For much of the U.S.-ROK alliance's fifty-year history, it was considered one of the most successful political-military relationships forged out of the Cold War era. More recently, however, experts have expressed concerns about the durability of the alliance, given changing views in both Seoul and Washington on the nature of the threat posed by North Korea. The two allies' disparate approaches to DPRK policy became evident in the wake of the 2001 summit between the newly inaugurated President Bush and South Korean President Kim Dae Jung. A series of subsequent events - including the 2002 eruption of anti-American sentiment in the South Korean streets and coordination difficulties within the context of six-party talks on North Korea's denuclearization - have further exposed the serious challenges faced by the alliance.
Against this backdrop, we assess how American news interest in the Korean peninsula is distributed between South Korea and North Korea, as well as across general issue areas such as security and more specific subject categories such as North Korea's nuclear program. We also assess the tone of this coverage, including how tone has changed in accordance with the overlap of various White House and Blue House administrations. We evaluate ROK news along similar terms, also analyzing the news "frames" employed by Korean newspapers, which maintain more distinct ideological orientations than their American counterparts.

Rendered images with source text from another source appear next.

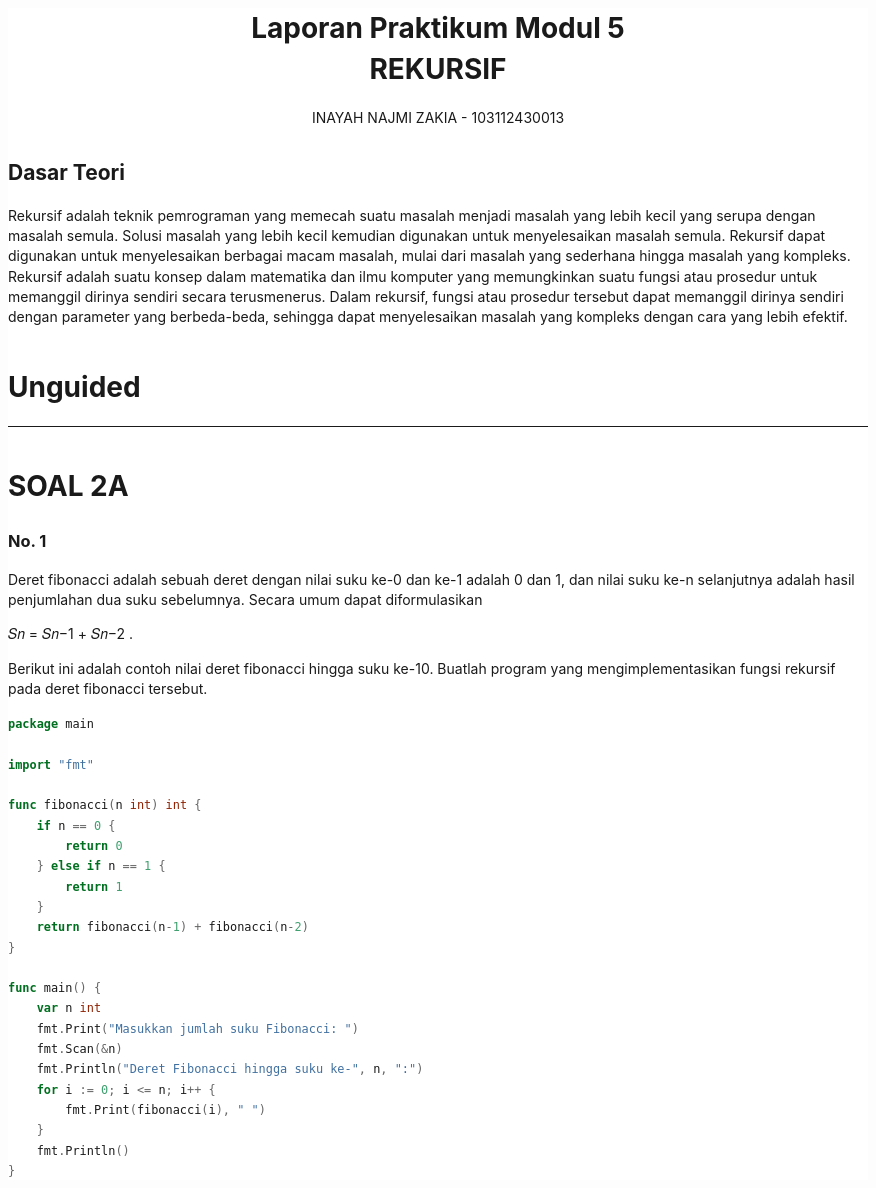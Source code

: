 # <h1 align="center">Laporan Praktikum Modul 5 <br> REKURSIF </h1>
<p align="center">INAYAH NAJMI ZAKIA - 103112430013</p>

## Dasar Teori
Rekursif adalah teknik pemrograman yang memecah suatu masalah menjadi masalah yang lebih kecil yang serupa dengan masalah semula. Solusi masalah yang lebih kecil kemudian digunakan untuk menyelesaikan masalah semula. Rekursif dapat digunakan untuk menyelesaikan berbagai macam masalah, mulai dari masalah yang sederhana hingga masalah yang kompleks. Rekursif adalah suatu konsep dalam matematika dan ilmu komputer yang memungkinkan suatu fungsi atau prosedur untuk memanggil dirinya sendiri secara terusmenerus. Dalam rekursif, fungsi atau prosedur tersebut dapat memanggil dirinya sendiri dengan parameter yang berbeda-beda, sehingga dapat menyelesaikan masalah yang kompleks dengan cara yang lebih efektif.
# Unguided
___
# SOAL 2A
### No. 1
Deret fibonacci adalah sebuah deret dengan nilai suku ke-0 dan ke-1 adalah 0 dan 1, dan nilai suku ke-n selanjutnya adalah hasil penjumlahan dua suku sebelumnya. Secara umum dapat diformulasikan

𝑆𝑛 = 𝑆𝑛−1 + 𝑆𝑛−2 .

Berikut ini adalah contoh nilai deret fibonacci hingga suku ke-10. Buatlah program yang mengimplementasikan fungsi rekursif pada deret fibonacci tersebut.

```go
package main

import "fmt"

func fibonacci(n int) int {
    if n == 0 {
        return 0
    } else if n == 1 {
        return 1
    }
    return fibonacci(n-1) + fibonacci(n-2)
}

func main() {
    var n int
    fmt.Print("Masukkan jumlah suku Fibonacci: ")
    fmt.Scan(&n)
    fmt.Println("Deret Fibonacci hingga suku ke-", n, ":")
    for i := 0; i <= n; i++ {
        fmt.Print(fibonacci(i), " ")
    }
    fmt.Println()
}
```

Our sample includes all major Korea-related articles published in three authoritative U.S. newspapers - the New York Times, the Washington Post, and the Wall Street Journal - between 1992 and 2004. For comparison, we examine alliance coverage in two South Korean newspapers that represent conventional conservative and liberal viewpoints, respectively, the Chosun Ilbo and the Hankyoreh Shinmoon (1992-2003). Our findings on degree of news attention and variations in tone serve as an empirical gauge of the allies' relationship.
This project culminated in a 2007 conference which resulted in an edited volume, First Draft of Korea: The US Media and Perceptions of the Last Cold War Frontier, with chapters by influential American journalists. It covers topics such as Korean democratization, anti-Americanism, and the rise of Korean nationalism; the challenges of covering North Korea; the North Korean nuclear crises; and public diplomacy and Korean Peninsula. Also a single-authored book manuscript stemming from the project, entitled One Alliance, Two Lenses: U.S.-Korea Relations in a New Era, was published in 2010. Both of these books were translated into Korean as well.